Quelle logique a présidé à l’enlèvement de soldats israéliens par le Hezbollah, sinon celle de la cynique provocation ? Quelle logique préside à la destruction par Israël des principales infrastructures du Liban ? Est-ce d’un Liban exsangue dont Israël a le plus besoin ou bien plutôt d’un Liban stable et démocratique ? La fragilisation de son voisin du nord n’apportera aucune sécurité supplémentaire à Israël, mais bien au contraire, contribuera à enraciner les germes des futures menaces. Engrenage fatal où chacun suit sa logique. Le Hezbollah n’a pas besoin d’un partenaire, mais d’un ennemi à combattre ; Israël n’a pas besoin d’un partenaire fiable sur sa frontière Nord mais d’un vide militaire lui garantissant la sécurité. Négation de l’approche de I. Rabin qui considérait que la paix serait d’abord la résultante d’une confiance entre des partenaires.
Parmi les ingrédients ayant contribué à enclencher le cycle actuel, l’analyse erronée de l’administration américaine depuis le 11 septembre 2001, faisant de la lutte contre le terrorisme, le seul et unique paradigme de sa stratégie. Que le terrorisme soit une nouvelle peste sans doute, mais la manière de l’éradiquer ne peut s’effectuer en occultant le droit international, ni en brutalisant des populations civiles toujours plus nombreuses. Le calcul du gouvernement israélien semble être du même type : tellement affecter la vie des Libanais, que ceux-ci finiront par tenir le Hezbollah responsable de la situation et se détourneront de lui. S’il s’agissait d’isoler les Chiites du reste des Libanais, le calcul semble vain. De nombreux exemples historiques attestent d’ailleurs qu’une population qui reçoit un déluge de bombes se retrouve puissamment soudée par ce qu’elle ressent comme une injustice (du Blitz de Londres, au Vietnam). Le même constat prévaut en Israël, les déluges de roquettes renforcent le soutien au gouvernement. Les clivages politiques traditionnels s’effaçant momentanément. Lutter contre le terrorisme permettrait de justifier toutes les opérations militaires ; tous les coups devenant dorénavant permis. Les actions israéliennes trouveraient ainsi leur légitimation principale dans le fait de lutter contre des groupes terroristes (Hezbollah ici ou Hamas là). Tout porte à croire qu’elles seront contre-productives. La force ne peut constituer la seule réponse à un ennemi diffus et fanatisé. D’autant que celui-ci vénère la martyrologie. Qu’il soit légitime de se défendre est absolument acceptable, que le rapt de soldats israéliens ait constitué une provocation délibérée est indéniable. Mais quelles raisons justifient d’opter pour la punition collective du Liban ? En cela, la situation pourrait constituer un redoutable piège. Le gouvernement israélien estimant qu’une force mécanique considérable suffirait à résoudre le problème quand elle conduit à l’aggraver.

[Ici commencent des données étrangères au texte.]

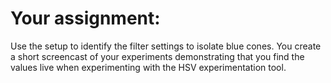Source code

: # Your assignment:

Use the setup to identify the filter settings to isolate blue cones. You create a short screencast of your experiments demonstrating that you find the values live when experimenting with the HSV experimentation tool.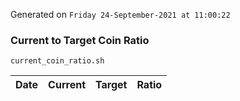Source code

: Generated on `Friday 24-September-2021 at 11:00:22`

### Current to Target Coin Ratio
`current_coin_ratio.sh`

Date|Current|Target|Ratio
---|---|---|---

Même surprenante erreur de calcul avec les Palestiniens. Il fut un temps où Israël indiquait que l’obstacle primordial à une reprise du « processus de paix » était Yasser Arafat et son double langage permanent. Certes, mais quelles avancées concrètes ont été obtenues par son successeur Mahmoud Abbas, personnage unanimement respecté, lui permettant d’apporter à son peuple des avantages substantiels, en termes de condition de vie, de reconnaissance réciproque, de maîtrise de son territoire ? Aucun. La défaite du Fatah devant le Hamas, lors des élections du 25 janvier 2006 s’explique grandement par l’impasse à laquelle a conduit la politique israélienne dans les territoires occupés.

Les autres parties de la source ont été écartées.